普段から、映画のスタローンのように振る舞えたらどれだけ楽だろうとは思うものの、もちろん僕のような中肉中背がスタローンのように振る舞えば一瞬でいじめにあう。なので、そういうのはあくまで妄想にとどめておかなければならない。僕は心の中でスタローンを鎖でつなぎ飼いならすことによって、平和な金魚の糞ライフを送ってきた。

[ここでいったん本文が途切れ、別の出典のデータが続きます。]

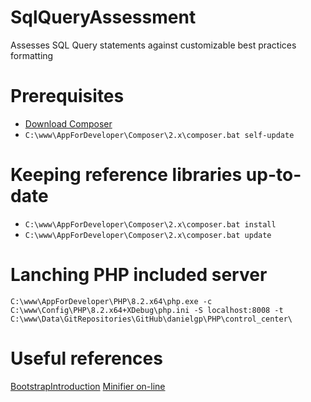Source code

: # SqlQueryAssessment
Assesses SQL Query statements against customizable best practices formatting

# Prerequisites
* [Download Composer](https://getcomposer.org/download/)
* `C:\www\AppForDeveloper\Composer\2.x\composer.bat self-update`

# Keeping reference libraries up-to-date
* `C:\www\AppForDeveloper\Composer\2.x\composer.bat install`
* `C:\www\AppForDeveloper\Composer\2.x\composer.bat update`

# Lanching PHP included server
`C:\www\AppForDeveloper\PHP\8.2.x64\php.exe -c C:\www\Config\PHP\8.2.x64+XDebug\php.ini -S localhost:8008 -t C:\www\Data\GitRepositories\GitHub\danielgp\PHP\control_center\`

# Useful references
[BootstrapIntroduction](https://getbootstrap.com/docs/5.2/getting-started/introduction/)
[Minifier on-line](https://www.minifier.org/)
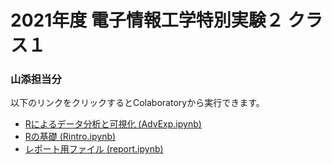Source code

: # 2021年度 電子情報工学特別実験２ クラス１
### 山添担当分 

以下のリンクをクリックするとColaboratoryから実行できます。
- [Rによるデータ分析と可視化 (AdvExp.ipynb)](https://colab.research.google.com/github/yamazoe/AdvExp/blob/main/AdvExp.ipynb)
- [Rの基礎 (Rintro.ipynb)](https://colab.research.google.com/github/yamazoe/AdvExp/blob/main/Rintro.ipynb)
- [レポート用ファイル (report.ipynb)](https://colab.research.google.com/github/yamazoe/AdvExp/blob/main/report.ipynb)


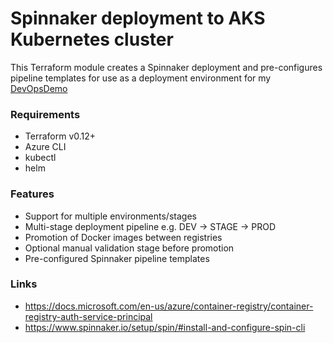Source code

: # Spinnaker deployment to AKS Kubernetes cluster #
This Terraform module creates a Spinnaker deployment and pre-configures pipeline templates
for use as a deployment environment for my [DevOpsDemo](https://github.com/DevOpsDemoTF/DevOpsDemo)

### Requirements ###
* Terraform v0.12+
* Azure CLI
* kubectl
* helm

### Features ###
* Support for multiple environments/stages
* Multi-stage deployment pipeline e.g. DEV -> STAGE -> PROD
* Promotion of Docker images between registries
* Optional manual validation stage before promotion
* Pre-configured Spinnaker pipeline templates

### Links ###
* https://docs.microsoft.com/en-us/azure/container-registry/container-registry-auth-service-principal
* https://www.spinnaker.io/setup/spin/#install-and-configure-spin-cli
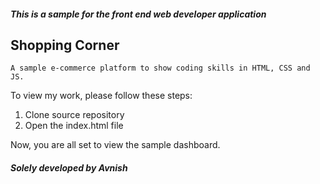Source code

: ##### This is a sample for the front end web developer application

## Shopping Corner

    A sample e-commerce platform to show coding skills in HTML, CSS and JS.

To view my work, please follow these steps:

1.  Clone source repository
2.  Open the index.html file

Now, you are all set to view the sample dashboard.

##### Solely developed by Avnish
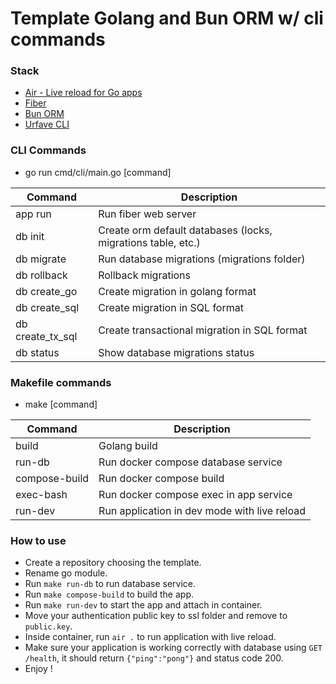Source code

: # Template Golang and Bun ORM w/ cli commands

### Stack

- [Air - Live reload for Go apps](https://github.com/cosmtrek/air)
- [Fiber](https://docs.gofiber.io/)
- [Bun ORM](https://bun.uptrace.dev/)
- [Urfave CLI](https://cli.urfave.org/)

### CLI Commands
- go run cmd/cli/main.go [command]

| Command          | Description                                                  |
|------------------|--------------------------------------------------------------|
| app run          | Run fiber web server                                         |
| db init          | Create orm default databases (locks, migrations table, etc.) |
| db migrate       | Run database migrations (migrations folder)                  |
| db rollback      | Rollback migrations                                          |
| db create_go     | Create migration in golang format                            |
| db create_sql    | Create migration in SQL format                               |
| db create_tx_sql | Create transactional migration in SQL format                 |
| db status        | Show database migrations status                              |

### Makefile commands
- make [command]

| Command       | Description                                  |
|---------------|----------------------------------------------|
| build         | Golang build                                 |
| run-db        | Run docker compose database service          |
| compose-build | Run docker compose build                     |
| exec-bash     | Run docker compose exec in app service       |
| run-dev       | Run application in dev mode with live reload |

### How to use

- Create a repository choosing the template.
- Rename go module.
- Run `make run-db` to run database service.
- Run `make compose-build` to build the app.
- Run `make run-dev` to start the app and attach in container.
- Move your authentication public key to ssl folder and remove to `public.key`.
- Inside container, run `air .` to run application with live reload.
- Make sure your application is working correctly with database using `GET /health`, it should return `{"ping":"pong"}` and status code 200.
- Enjoy !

しかし時たま、こんな僕でも変にテンションが上がってしまうような時がある。そんな時、スタローンは自制心という名の鎖を引きちぎり、自由の身になってしまうのだ。
小早川と二人っきりで体育館裏って時点で、テンションは上がってた。スタローンは「え、散歩!?散歩連れてってくれるの!?」といった感じで鎖をピンピンに張って喜んだ。しかし僕の鍛え上げられた自制心の鎖は、スタローンを見事に繋いだままだった。
そして体育館裏で小早川とお話中。最初のうちは鎖ピンピンにしてたスタローンも、パシリだなんだの話になるとしょんぼりして小屋へと戻って行った。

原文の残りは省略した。